Unexpected effect of boron on magnetic properties and structure of amorphous Fe-rich FeSc alloys

The magnetic and structural properties of amorphous (Fe100-xBx)92Sc8 alloys have been investigated in detail. Amorphous (Fe100-xBx)92Sc8 alloys were chosen because boron atoms lead to unexpected modifications in the physical properties, whose measurements, analysis, interpretation and modeling is the aim of the present study. Generally, the introduction of boron atoms in crystalline transition metal alloys such as iron-boron results in a reduction in the magnetic hyperfine field, Bhf, and the magnetic moment at low temperatures. The substitution of iron by boron atoms in amorphous (Fe100-xBx)92Sc8 alloys, however, induces a significant increase in the average magnetic hyperfine fields, while causing a reduction in the measured macroscopic magnetic moments. The latest observation of the proportionality between magnetic moment and Bhf suggests a need for a better understanding of this effect. It will be shown that the spins of 3d-electrons are the key factor for the proportionality between internal magnetic hyperfine fields, Bhf, and magnetic moment. The measured magnetic moment, however, is the sum of the spins of 3d-electrons and magnetic moment of sp-electrons. For this reason, the measured magnetic moment and the behavior of the magnetic moment of 3d-electrons are different.
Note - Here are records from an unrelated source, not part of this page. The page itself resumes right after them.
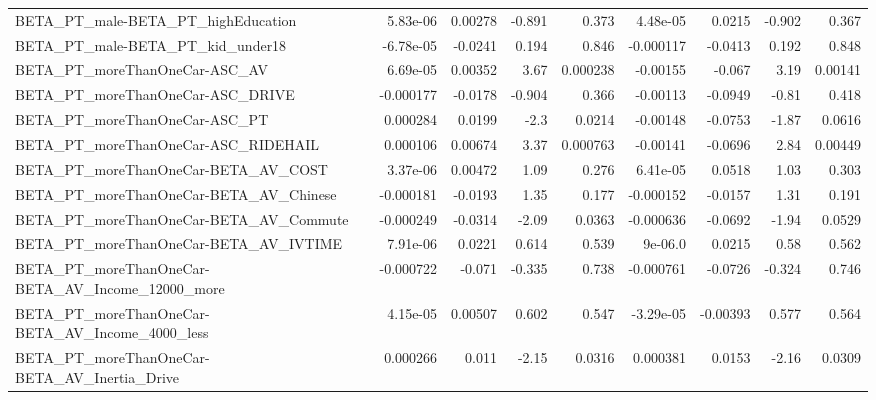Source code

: \begin{tabular}{lrrrrrrrr}
BETA\_PT\_male-BETA\_PT\_highEducation                 &    5.83e-06 &      0.00278 &   -0.891 &    0.373 &   4.48e-05 &      0.0215 &       -0.902 &         0.367 \\
BETA\_PT\_male-BETA\_PT\_kid\_under18                   &   -6.78e-05 &      -0.0241 &    0.194 &    0.846 &  -0.000117 &     -0.0413 &        0.192 &         0.848 \\
BETA\_PT\_moreThanOneCar-ASC\_AV                      &    6.69e-05 &      0.00352 &     3.67 & 0.000238 &   -0.00155 &      -0.067 &         3.19 &       0.00141 \\
BETA\_PT\_moreThanOneCar-ASC\_DRIVE                   &   -0.000177 &      -0.0178 &   -0.904 &    0.366 &   -0.00113 &     -0.0949 &        -0.81 &         0.418 \\
BETA\_PT\_moreThanOneCar-ASC\_PT                      &    0.000284 &       0.0199 &     -2.3 &   0.0214 &   -0.00148 &     -0.0753 &        -1.87 &        0.0616 \\
BETA\_PT\_moreThanOneCar-ASC\_RIDEHAIL                &    0.000106 &      0.00674 &     3.37 & 0.000763 &   -0.00141 &     -0.0696 &         2.84 &       0.00449 \\
BETA\_PT\_moreThanOneCar-BETA\_AV\_COST                &    3.37e-06 &      0.00472 &     1.09 &    0.276 &   6.41e-05 &      0.0518 &         1.03 &         0.303 \\
BETA\_PT\_moreThanOneCar-BETA\_AV\_Chinese             &   -0.000181 &      -0.0193 &     1.35 &    0.177 &  -0.000152 &     -0.0157 &         1.31 &         0.191 \\
BETA\_PT\_moreThanOneCar-BETA\_AV\_Commute             &   -0.000249 &      -0.0314 &    -2.09 &   0.0363 &  -0.000636 &     -0.0692 &        -1.94 &        0.0529 \\
BETA\_PT\_moreThanOneCar-BETA\_AV\_IVTIME              &    7.91e-06 &       0.0221 &    0.614 &    0.539 &    9e-06.0 &      0.0215 &         0.58 &         0.562 \\
BETA\_PT\_moreThanOneCar-BETA\_AV\_Income\_12000\_more   &   -0.000722 &       -0.071 &   -0.335 &    0.738 &  -0.000761 &     -0.0726 &       -0.324 &         0.746 \\
BETA\_PT\_moreThanOneCar-BETA\_AV\_Income\_4000\_less    &    4.15e-05 &      0.00507 &    0.602 &    0.547 &  -3.29e-05 &    -0.00393 &        0.577 &         0.564 \\
BETA\_PT\_moreThanOneCar-BETA\_AV\_Inertia\_Drive       &    0.000266 &        0.011 &    -2.15 &   0.0316 &   0.000381 &      0.0153 &        -2.16 &        0.0309 \\

\end{tabular}

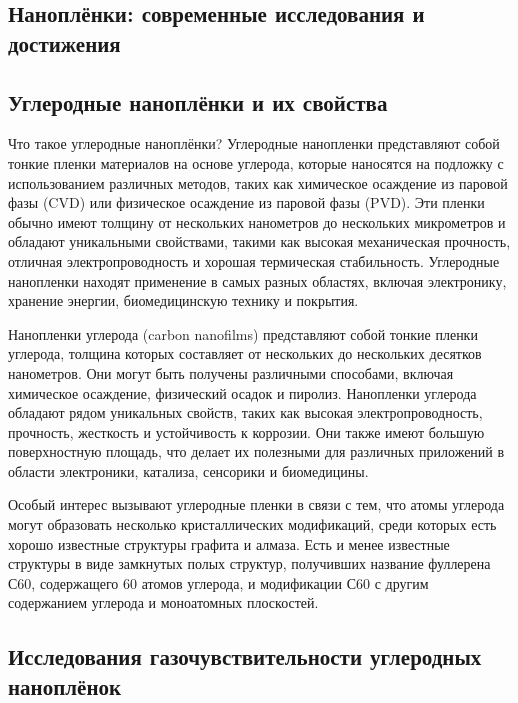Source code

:\documentclass[14pt]{extarticle}
\begin{document}
\subsection{Наноплёнки: современные исследования и достижения}



\subsection{Углеродные наноплёнки и их свойства}


Что такое углеродные наноплёнки?
Углеродные нанопленки представляют собой тонкие пленки материалов на основе углерода, которые наносятся на подложку с использованием различных методов, таких как химическое осаждение из паровой фазы (CVD) или физическое осаждение из паровой фазы (PVD). Эти пленки обычно имеют толщину от нескольких нанометров до нескольких микрометров и обладают уникальными свойствами, такими как высокая механическая прочность, отличная электропроводность и хорошая термическая стабильность. Углеродные нанопленки находят применение в самых разных областях, включая электронику, хранение энергии, биомедицинскую технику и покрытия.

Нанопленки углерода (carbon nanofilms) представляют собой тонкие пленки углерода, толщина которых составляет от нескольких до нескольких десятков нанометров. Они могут быть получены различными способами, включая химическое осаждение, физический осадок и пиролиз.
Нанопленки углерода обладают рядом уникальных свойств, таких как высокая электропроводность, прочность, жесткость и устойчивость к коррозии. Они также имеют большую поверхностную площадь, что делает их полезными для различных приложений в области электроники, катализа, сенсорики и биомедицины.

Особый интерес вызывают углеродные пленки в связи с тем, что атомы углерода могут образовать несколько кристаллических модификаций, среди которых есть хорошо известные структуры графита и алмаза. Есть и менее известные структуры в виде замкнутых полых структур, получивших название фуллерена С60, содержащего 60 атомов углерода, и модификации С60 с другим содержанием углерода и моноатомных плоскостей.







\subsection{Исследования газочувствительности углеродных наноплёнок}
\end{document}
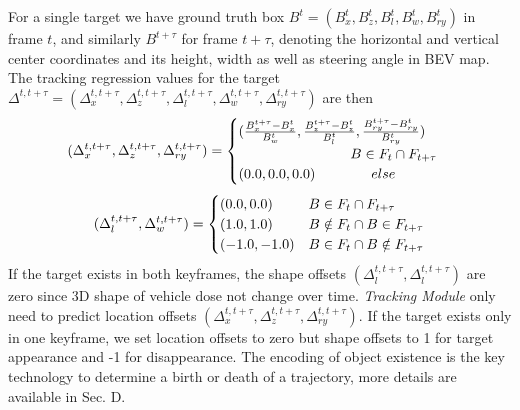 \documentclass[letterpaper, 10 pt, conference]{ieeeconf}  %
\begin{document}
For a single target we have ground truth box $B^t = (B^t_x,B^t_z,B^t_l, B^t_w, B^t_{ry})$ in frame $t$, and similarly $B^{t+\tau}$ for frame $t+\tau$, denoting the horizontal and vertical center coordinates and its height, width as well as steering angle in BEV map. The tracking regression values for the target $\Delta^{t, t+\tau} = (\Delta^{t,t+\tau}_{x}, \Delta^{t,t+\tau}_{z}, \Delta^{t,t+\tau}_{l}, \Delta^{t,t+\tau}_{w}, \Delta^{t,t+\tau}_{ry})$ are then
\begin{equation}
\small
(\Delta_{x}^{t, t+\tau}, \Delta_{z}^{t, t+\tau}, \Delta_{ry}^{t, t+\tau}) = 
\begin{cases}
(\frac{B_{x}^{t+\tau} - B_{x}^{t}}{B^t_{w}}, \frac{B_{z}^{t+\tau} - B_{z}^{t} }{B^t_{l}}, \frac{B_{ry}^{t+\tau} - B_{ry}^{t}}{B^t_{ry}}) \\
\text{\qquad \qquad \qquad \qquad} B \in F_t \cap F_{t+\tau} \\
(0.0,0.0, 0.0) \text{\qquad \qquad }  else
\end{cases}
\end{equation}
\begin{equation}
\small
(\Delta_{l}^{t, t+\tau}, \Delta_{w}^{t, t+\tau}) = 
\begin{cases}
(0.0,0.0) & B \in F_t \cap F_{t+\tau} \\
(1.0, 1.0) & B \notin F_t \cap B \in F_{t+\tau} \\
(-1.0, -1.0) & B \in F_t \cap B \notin F_{t+\tau}
\end{cases}
\end{equation}
If the target exists in both keyframes, the shape offsets $(\Delta^{t,t+\tau}_{l}, \Delta^{t,t+\tau}_{l})$ are zero since 3D shape of vehicle dose not change over time. \textit{Tracking Module} only need to predict location offsets $(\Delta^{t,t+\tau}_{x}, \Delta^{t,t+\tau}_{z}, \Delta^{t,t+\tau}_{ry})$. If the target exists only in one keyframe, we set location offsets to zero but shape offsets to 1 for target appearance and -1 for disappearance. The encoding of object existence is the key technology to determine a birth or death of a trajectory, more details are available in Sec. D.


\end{document}
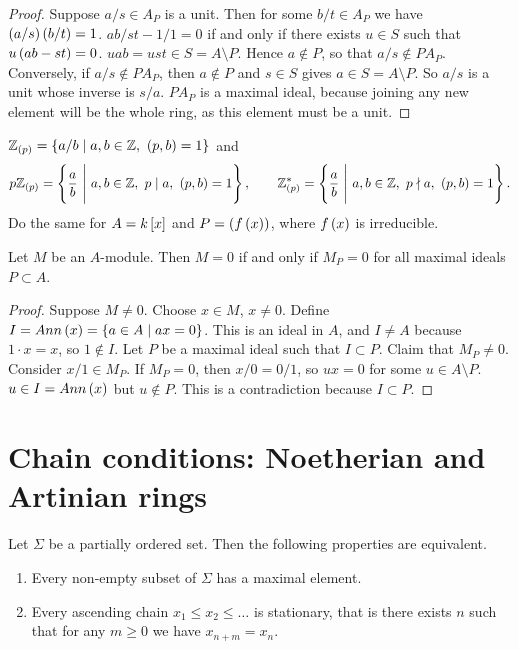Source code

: \begin{proof}
Suppose $ a / s \in A_P $ is a unit. Then for some $ b / t \in A_P $ we have $ \rb{a / s}\rb{b / t} = 1 $. $ ab / st - 1 / 1 = 0 $ if and only if there exists $ u \in S $ such that $ u\rb{ab - st} = 0 $. $ uab = ust \in S = A \setminus P $. Hence $ a \notin P $, so that $ a / s \notin PA_P $. Conversely, if $ a / s \notin PA_P $, then $ a \notin P $ and $ s \in S $ gives $ a \in S = A \setminus P $. So $ a / s $ is a unit whose inverse is $ s / a $. $ PA_P $ is a maximal ideal, because joining any new element will be the whole ring, as this element must be a unit.
\end{proof}

\begin{example*}
$ \Z_{\rb{p}} = \cb{a / b \mid a, b \in \Z, \ \rb{p, b} = 1} $ and
$$ p\Z_{\rb{p}} = \cb{\dfrac{a}{b} \ \Bigg| \ a, b \in \Z, \ p \mid a, \ \rb{p, b} = 1}, \qquad \Z_{\rb{p}}^* = \cb{\dfrac{a}{b} \ \Bigg| \ a, b \in \Z, \ p \nmid a, \ \rb{p, b} = 1}. $$
Do the same for $ A = k\sb{x} $ and $ P = \rb{f\rb{x}} $, where $ f\rb{x} $ is irreducible.
\end{example*}

\begin{proposition}
Let $ M $ be an $ A $-module. Then $ M = 0 $ if and only if $ M_P = 0 $ for all maximal ideals $ P \subset A $.
\end{proposition}

\begin{proof}
Suppose $ M \ne 0 $. Choose $ x \in M $, $ x \ne 0 $. Define $ I = Ann\rb{x} = \cb{a \in A \mid ax = 0} $. This is an ideal in $ A $, and $ I \ne A $ because $ 1 \cdot x = x $, so $ 1 \notin I $. Let $ P $ be a maximal ideal such that $ I \subset P $. Claim that $ M_P \ne 0 $. Consider $ x / 1 \in M_P $. If $ M_P = 0 $, then $ x / 0 = 0 / 1 $, so $ ux = 0 $ for some $ u \in A \setminus P $. $ u \in I = Ann\rb{x} $ but $ u \notin P $. This is a contradiction because $ I \subset P $.
\end{proof}

\pagebreak

\section{Chain conditions: Noetherian and Artinian rings}


\begin{lemma}
Let $ \Sigma $ be a partially ordered set. Then the following properties are equivalent.
\begin{enumerate}
\item Every non-empty subset of $ \Sigma $ has a maximal element.
\item Every ascending chain $ x_1 \le x_2 \le \dots $ is stationary, that is there exists $ n $ such that for any $ m \ge 0 $ we have $ x_{n + m} = x_n $.
\end{enumerate}
\end{lemma}

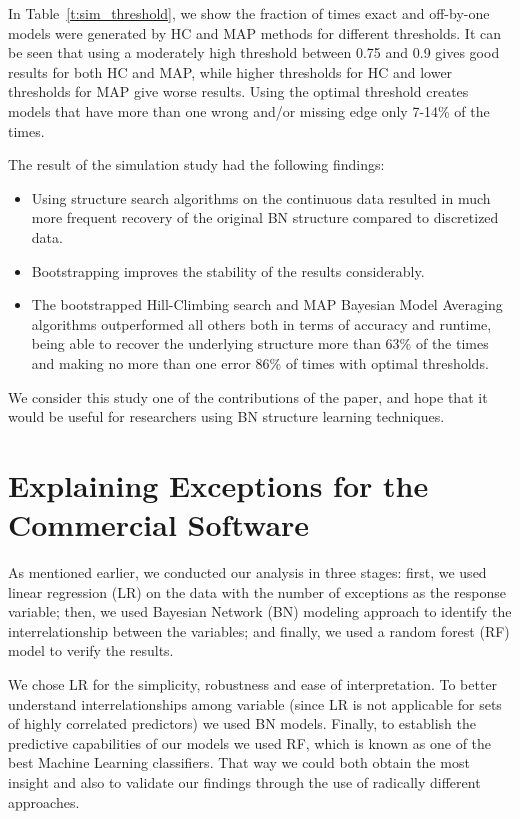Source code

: \documentclass[smallextended]{svjour3}       %
\begin{document}
In Table~\ref{t:sim_threshold}, we show the fraction of times exact and 
off-by-one models were generated by HC and MAP methods for different thresholds. 
It can be seen that using a moderately high threshold between 0.75 and 0.9 gives
good results for both HC and MAP, while higher thresholds for HC and lower thresholds for MAP
give worse results. Using the optimal threshold creates models that have more than one wrong 
and/or missing edge only 7-14\% of the times. 

The result of the simulation study had the following findings:
\begin{itemize}
\item Using structure search algorithms on the continuous data resulted in much more frequent recovery of the original BN structure compared to discretized data.
\item Bootstrapping  improves the stability of the results considerably.
\item The bootstrapped Hill-Climbing search and MAP Bayesian Model Averaging algorithms outperformed all others both in terms of accuracy and runtime, being able to recover the underlying structure more than 63\% of the times and making no more than one error 86\% of times with optimal thresholds. 
\end{itemize}

We consider this study one of the contributions of the paper, and hope that it 
would be useful for researchers using BN structure learning techniques.

\section{Explaining Exceptions for the Commercial Software}\label{s:explain}
As mentioned earlier, we conducted our analysis in three stages: first, we used linear regression (LR) on the data with the number of exceptions as the response variable; then, we used Bayesian Network (BN) modeling approach to identify the interrelationship between the variables; and finally, we used a random forest (RF) model to verify the results. 

We chose LR for the simplicity, robustness and ease of interpretation. To better understand interrelationships among variable (since LR is not applicable for sets of highly correlated predictors) we used BN models. Finally, to establish the 
predictive capabilities of our models we used RF, which is known as one of the best Machine Learning classifiers. That way we could both obtain the most insight and also to validate our findings through the use of radically different approaches.
\end{document}
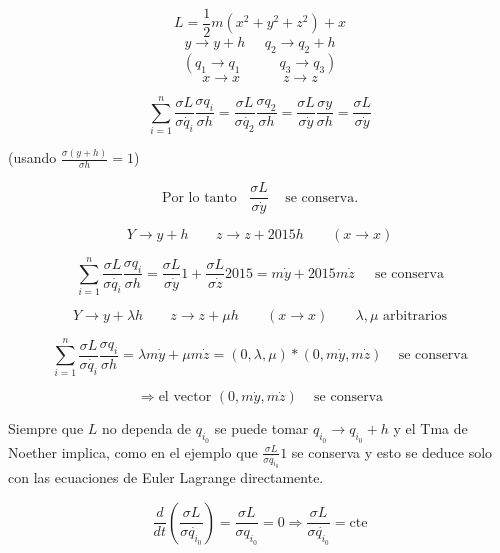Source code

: \begin{example}

	$$L = \frac{1}{2} m (x^2 + y^2 + z^2) + x$$
	$$ y \rightarrow y + h \;\;\;\;\; q_2 \rightarrow q_2 + h $$
	$$ (q_1 \rightarrow q_1 \;\;\;\;\;\;\;\;\;\; q_3 \rightarrow q_3) $$
	$$x \rightarrow x \;\;\;\;\;\;\;\;\;\;\; z \rightarrow z$$

	$$ \sum_{i = 1}^n \frac{\sigma L}{\sigma \dot{q_i}} \frac{\sigma q_i}{\sigma h} =  \frac{\sigma L}{\sigma \dot{q_2}} \frac{\sigma q_2}{\sigma h} = \frac{\sigma L}{\sigma \dot{y}} \frac{\sigma y}{\sigma h} = \frac{\sigma L}{\sigma \dot{y}}$$

	(usando $\frac{\sigma (y + h)}{\sigma h} = 1$)

	$$ \text{Por lo tanto } \;\; \frac{\sigma L}{\sigma \dot{y}} \;\;\; \text{ se conserva}.$$

\end{example}

\begin{example}

	$$Y \rightarrow y + h \;\;\;\;\;\;\; z \rightarrow z + 2015 h \;\;\;\;\;\;\; (x \rightarrow x)$$

	$$\sum_{i = 1}^n \frac{\sigma L}{\sigma \dot{q_i}} \frac{\sigma q_i}{\sigma h} = \frac{\sigma L}{\sigma \dot{y}} 1 + \frac{\sigma L}{\sigma \dot{z}} 2015 = m \dot{y} + 2015 m \dot{z} \;\;\;\; \text{ se conserva}$$

\end{example}

\begin{example}


	$$Y \rightarrow y + \lambda h \;\;\;\;\;\;\; z \rightarrow z + \mu h \;\;\;\;\;\;\; (x \rightarrow x) \;\;\;\;\;\;\; \lambda, \mu \text{  arbitrarios}$$

	$$\sum_{i = 1}^n \frac{\sigma L}{\sigma \dot{q_i}} \frac{\sigma q_i}{\sigma h} = \lambda m \dot{y} + \mu m \dot{z} = (0, \lambda, \mu) * (0, m\dot{y}, m\dot{z}) \;\;\; \text{ se conserva}$$

	$$ \Rightarrow \text{el vector } (0, m\dot{y}, m\dot{z}) \;\;\; \text{ se conserva}$$ %

\end{example}

\begin{obs}

	Siempre que $L$ no dependa de $q_{i_0}$ se puede tomar $q_{i_0} \rightarrow q_{i_0} + h$ y el Tma de Noether implica, como en el ejemplo que $\frac{\sigma L}{\sigma \dot{q_{i_0}}} 1$ se conserva y esto se deduce solo con las ecuaciones de Euler Lagrange directamente.

	$$ \frac{d}{dt} (\frac{\sigma L}{\sigma \dot{q_{i_0}}}) = \frac{\sigma L}{\sigma q_{i_0}} = 0 \Rightarrow \frac{\sigma L}{\sigma \dot{q_{i_0}}} = \text{cte}$$

\end{obs}

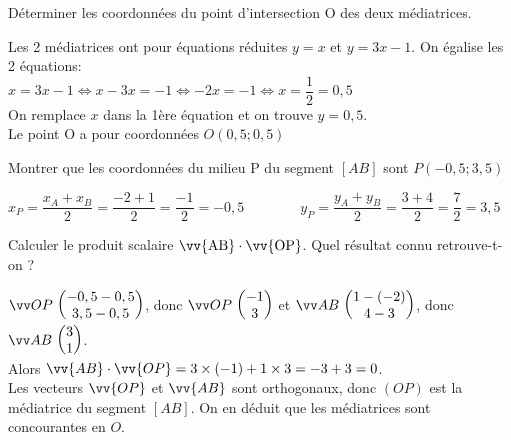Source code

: \documentclass[12pt,a4paper]{article}  %
\begin{document}
\begin{enumMet}
    \item Déterminer les coordonnées du point d'intersection $\mathrm{O}$ des deux médiatrices.\\
    \begin{corrBox}
       Les 2 médiatrices ont pour équations réduites $y=x$ et $y=3x-1$. On égalise les 2 équations:\\
       $x=3x-1\iff x-3x=-1\iff -2x=-1\iff x=\dfrac{1}{2}=0,5$\\
       On remplace $x$ dans la 1ère équation et on trouve $y=0,5$.\\
       Le point O a pour coordonnées $O(0,5;0,5)$
    \end{corrBox}
    \item Montrer que les coordonnées du milieu P du segment $[AB]$ sont $P(-0,5;3,5)$\\
    \begin{corrBox}
        $x_P=\dfrac{x_A+x_B}{2}=\dfrac{-2+1}{2}=\dfrac{-1}{2}=-0,5\quad \quad \quad \quad y_P=\dfrac{y_A+y_B}{2}=\dfrac{3+4}{2}=\dfrac{7}{2}=3,5$
    \end{corrBox}
    \item Calculer le produit scalaire $\vv{\mathrm{AB}} \cdot \vv{\mathrm{OP}}$. Quel résultat connu retrouve-t-on ?\\
    \begin{corrBox}
        $\Coord{OP}{-0,5-0,5}{3,5-0,5}$, donc $\Coord{OP}{-1}{3}$ et $\Coord{AB}{1-(-2)}{4-3}$, donc $\Coord{AB}{3}{1}$.\\
        Alors $\vv{A B} \cdot \vv{OP}=3 \times (-1)+1 \times3=-3+3=0$.\\
        Les vecteurs $\vv{OP}$ et $\vv{AB}$ sont orthogonaux, donc $(OP)$ est la médiatrice du segment $[AB]$. On en déduit que les médiatrices sont concourantes en $O$.
    \end{corrBox}

\end{enumMet}
\end{document}
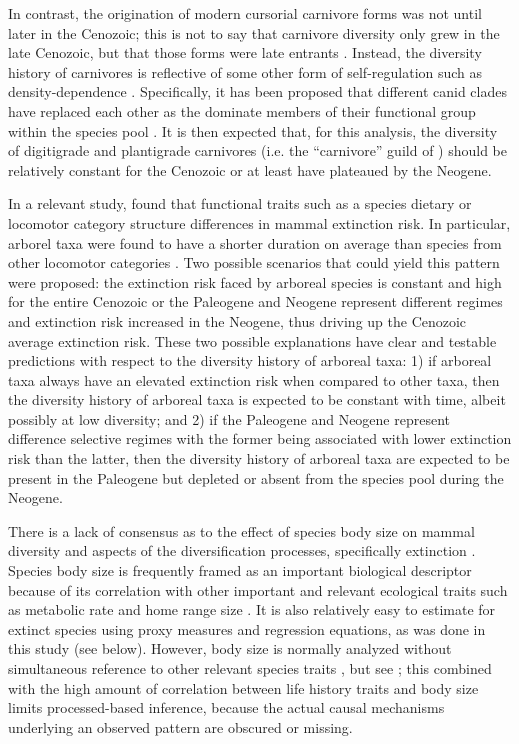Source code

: \documentclass[12pt,letterpaper]{article}
\begin{document}
In contrast, the origination of modern cursorial carnivore forms was not until later in the Cenozoic; this is not to say that carnivore diversity only grew in the late Cenozoic, but that those forms were late entrants \citep{Janis1993c}. Instead, the diversity history of carnivores is reflective of some other form of self-regulation such as density-dependence \citep{Valkenburgh1999,Silvestro2015b,Slater2015c}. Specifically, it has been proposed that different canid clades have replaced each other as the dominate members of their functional group within the species pool \citep{Silvestro2015b,Valkenburgh1999}. It is then expected that, for this analysis, the diversity of digitigrade and plantigrade carnivores (i.e. the ``carnivore'' guild of \citet{Valkenburgh1999}) should be relatively constant for the Cenozoic or at least have plateaued by the Neogene.

In a relevant study, \citet{Smits2015b} found that functional traits such as a species dietary or locomotor category structure differences in mammal extinction risk. In particular, arborel taxa were found to have a shorter duration on average than species from other locomotor categories \citep{Smits2015b}. Two possible scenarios that could yield this pattern were proposed: the extinction risk faced by arboreal species is constant and high for the entire Cenozoic or the Paleogene and Neogene represent different regimes and extinction risk increased in the Neogene, thus driving up the Cenozoic average extinction risk. These two possible explanations have clear and testable predictions with respect to the diversity history of arboreal taxa: 1) if arboreal taxa always have an elevated extinction risk when compared to other taxa, then the diversity history of arboreal taxa is expected to be constant with time, albeit possibly at low diversity; and 2) if the Paleogene and Neogene represent difference selective regimes with the former being associated with lower extinction risk than the latter, then the diversity history of arboreal taxa are expected to be present in the Paleogene but depleted or absent from the species pool during the Neogene.

There is a lack of consensus as to the effect of species body size on mammal diversity and aspects of the diversification processes, specifically extinction \citep{Liow2008,Liow2009,Tomiya2013,Smits2015b}. Species body size is frequently framed as an important biological descriptor because of its correlation with other important and relevant ecological traits such as metabolic rate and home range size \citep{Brown1995}. It is also relatively easy to estimate for extinct species using proxy measures and regression equations, as was done in this study (see below). However, body size is normally analyzed without simultaneous reference to other relevant species traits \citep{Liow2008,Huang2017,Raia2012f,Smith2004}, but see \citep{Smits2015b}; this combined with the high amount of correlation between life history traits and body size limits processed-based inference, because the actual causal mechanisms underlying an observed pattern are obscured or missing.
\end{document}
The magnetic moment of 3d-electrons and the sp- moments are, however, the key factors for understanding the magnetic properties of the amorphous (Fe100-xBx)92Sc8 alloys. Another study compared the influence of boron on the 3d magnetic Fe-moment and the macroscopic measured magnetic moment of the sample. Why the measured magnetic moment and the behavior of the moment of 3d-electrons are different is discussed. This report, in addition, emphasizes the influence of atomistic short-range order on the magnetic phenomena.